Activity >>
All lines in the records that carry the string "json" are to be shown.

Dataset excerpts >>
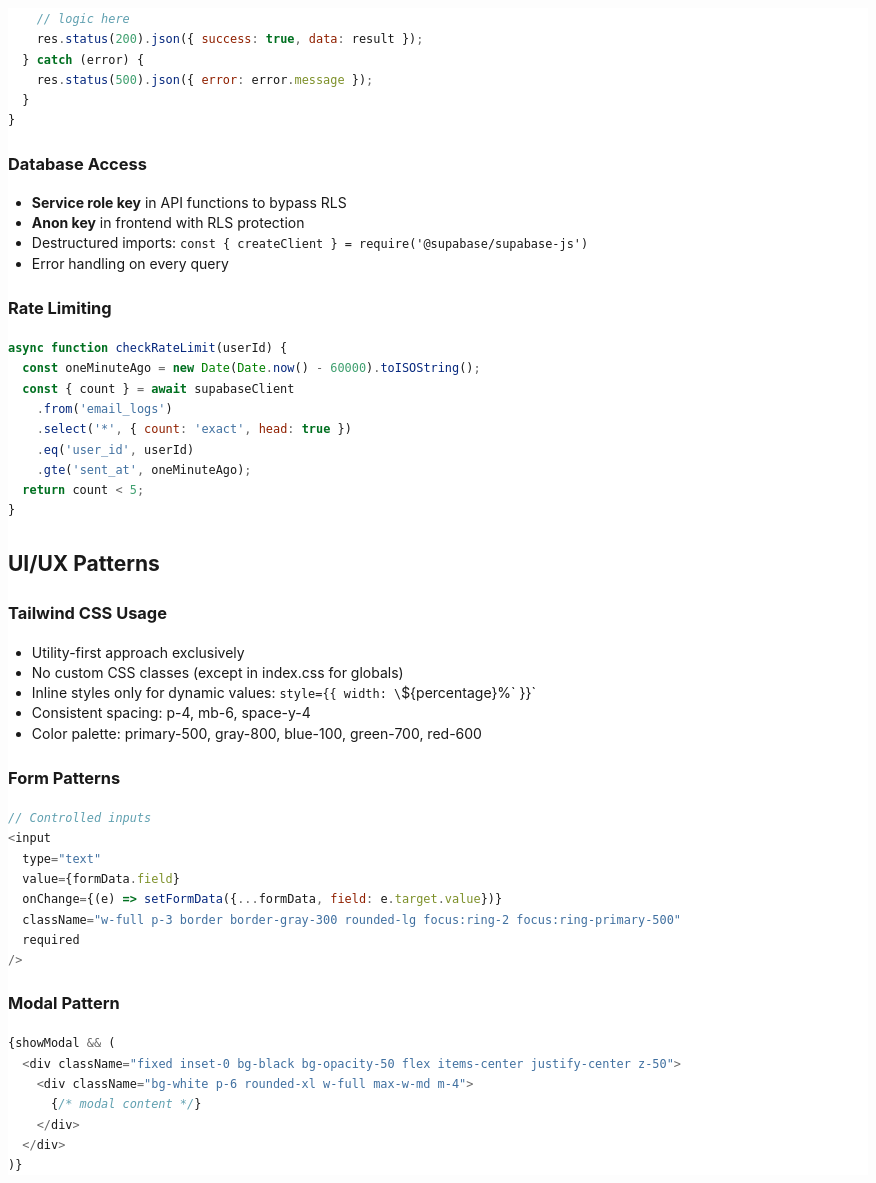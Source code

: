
 ```javascript
    // logic here
    res.status(200).json({ success: true, data: result });
  } catch (error) {
    res.status(500).json({ error: error.message });
  }
}
```

### Database Access
- **Service role key** in API functions to bypass RLS
- **Anon key** in frontend with RLS protection
- Destructured imports: `const { createClient } = require('@supabase/supabase-js')`
- Error handling on every query

### Rate Limiting
```javascript
async function checkRateLimit(userId) {
  const oneMinuteAgo = new Date(Date.now() - 60000).toISOString();
  const { count } = await supabaseClient
    .from('email_logs')
    .select('*', { count: 'exact', head: true })
    .eq('user_id', userId)
    .gte('sent_at', oneMinuteAgo);
  return count < 5;
}
```

## UI/UX Patterns

### Tailwind CSS Usage
- Utility-first approach exclusively
- No custom CSS classes (except in index.css for globals)
- Inline styles only for dynamic values: `style={{ width: \`\${percentage}%\` }}`
- Consistent spacing: p-4, mb-6, space-y-4
- Color palette: primary-500, gray-800, blue-100, green-700, red-600

### Form Patterns
```javascript
// Controlled inputs
<input
  type="text"
  value={formData.field}
  onChange={(e) => setFormData({...formData, field: e.target.value})}
  className="w-full p-3 border border-gray-300 rounded-lg focus:ring-2 focus:ring-primary-500"
  required
/>
```

### Modal Pattern
```javascript
{showModal && (
  <div className="fixed inset-0 bg-black bg-opacity-50 flex items-center justify-center z-50">
    <div className="bg-white p-6 rounded-xl w-full max-w-md m-4">
      {/* modal content */}
    </div>
  </div>
)}
```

Task output >>
    res.status(200).json({ success: true, data: result });
    res.status(500).json({ error: error.message });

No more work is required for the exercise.